Simulations employing self-consistent galaxies have put such arguments on a more quantitative footing and moved towards attaining this goal. White (1982) and Negroponte & White (1983) showed that tidal tails are readily produced in self-consistent mergers. Because of computational limitations, however, they were unable to explore parameter space fully, and noted that galaxies with very massive halos might have difficulty producing tails, for the following reasons. When galaxies with massive halos collide, their encounter velocities will be high since the pair falls into a a deep potential well during the encounter. A higher velocity interaction can detune the resonance between the orbital angular frequency and the internal angular frequency of the disk stars, which is needed to produce tidal tails. Moreover, the material forming the tails would have a deeper (and perhaps steeper) potential well to climb while being ejected from each galaxy. In principle, both effects can reduce the masses and lengths of the tails.
Barnes (1988) investigated this issue by simulating collisions of pairs of identical galaxies, each having halo:disk+bulge mass ratios in the sequence 0:1, 4:1, 8:1. Although there seemed to be evidence that encounters of galaxies with more extended halos produce less massive and shorter tails, Barnes concluded that tails are relatively easy to make. However, according to observational and theoretical prejudice, appropriate halo:disk+bulge mass ratios for galaxies may well be considerably larger than those employed by Barnes.

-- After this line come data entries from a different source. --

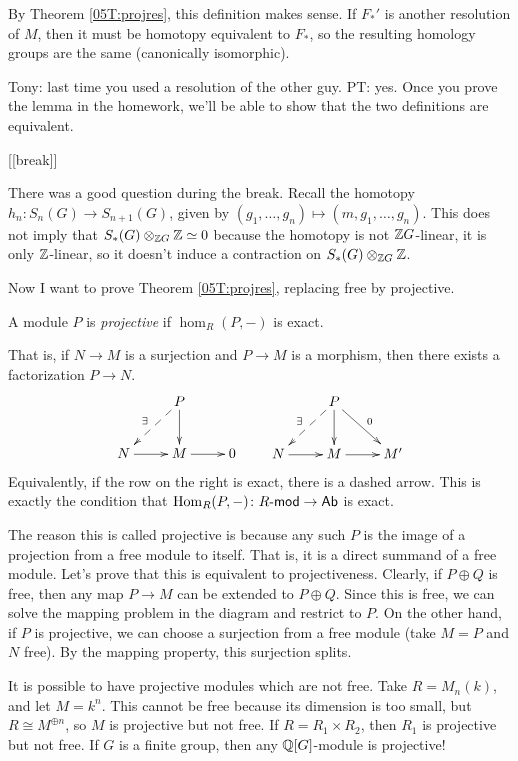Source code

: By Theorem \ref{05T:projres}, this definition makes sense. If $F_*'$ is another resolution of $M$, then it must be homotopy equivalent to $F_*$, so the resulting homology groups are the same (canonically isomorphic).

Tony: last time you used a resolution of the other guy. PT: yes. Once you prove the lemma in the homework, we'll be able to show that the two definitions are equivalent.

[[break]]

There was a good question during the break. Recall the homotopy $h_n\colon S_n(G)\to S_{n+1}(G)$, given by $(g_1,\dots,g_n)\mapsto (m,g_1,\dots, g_n)$. This does not imply that $S_*(G)\otimes_{\mathbb{Z} G}\mathbb{Z}\simeq 0$ because the homotopy is not $\mathbb{Z} G$-linear, it is only $\mathbb{Z}$-linear, so it doesn't induce a contraction on $S_*(G)\otimes_{\mathbb{Z} G}\mathbb{Z}$.

Now I want to prove Theorem \ref{05T:projres}, replacing free by projective.
\begin{definition}
 A module $P$ is \emph{projective} if $\hom_R(P,-)$ is exact.
\end{definition}
That is, if $N\to M$ is a surjection and $P\to M$ is a morphism, then there exists a factorization $P\to N$.
\[\xymatrix{
 & P\ar[d] \ar@{-->}[dl]_\exists \\
 N\ar[r] & M\ar[r] & 0
}\qquad
\xymatrix{
 & P\ar[d] \ar@{-->}[dl]_\exists \ar[dr]^0 \\
 N\ar[r] & M\ar[r] & M'
}\]
Equivalently, if the row on the right is exact, there is a dashed arrow. This is exactly the condition that $\operatorname{Hom}_R(P,-)\colon R\textrm{-\sf mod}\to \text{\sf Ab}$ is exact.

The reason this is called projective is because any such $P$ is the image of a projection from a free module to itself. That is, it is a direct summand of a free module. Let's prove that this is equivalent to projectiveness. Clearly, if $P\oplus Q$ is free, then any map $P\to M$ can be extended to $P\oplus Q$. Since this is free, we can solve the mapping problem in the diagram and restrict to $P$. On the other hand, if $P$ is projective, we can choose a surjection from a free module (take $M=P$ and $N$ free). By the mapping property, this surjection splits.

It is possible to have projective modules which are not free. Take $R=M_n(k)$, and let $M=k^n$. This cannot be free because its dimension is too small, but $R\cong M^{\oplus n}$, so $M$ is projective but not free. If $R=R_1\times R_2$, then $R_1$ is projective but not free. If $G$ is a finite group, then any $\mathbb{Q}[G]$-module is projective!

In this paper, we revisit the issue of the sensitivity of tidal tail formation in mergers to the masses and extents of dark halos, but consider larger halos than used in earlier studies. In § 2, we describe galaxy models having halo:disk+bulge mass ratios of 4:1, 8:1, 16:1, and 30:1, but similar rotation curves within 5 disk scale lengths, with the more massive halos extending to larger radii. In § 3, we describe zero energy, prograde encounters of galaxies in which the impact parameter is varied. Disks suffer the strongest tidal response during prograde collisions, so this geometry should be optimal for producing tidal tails. Our simulations demonstrate that long tidal tails are difficult to produce in mergers between galaxies with the most massive halos even under these optimal conditions. We elaborate this point further in § 4, by investigating variations in orbital energy, disk inclinations, and the mass ratio of the progenitors, using NGC 4038/39 and the Local Group as test cases. Finally, we consider the implications of our results for the structure of galaxies and cosmology in general in § 5.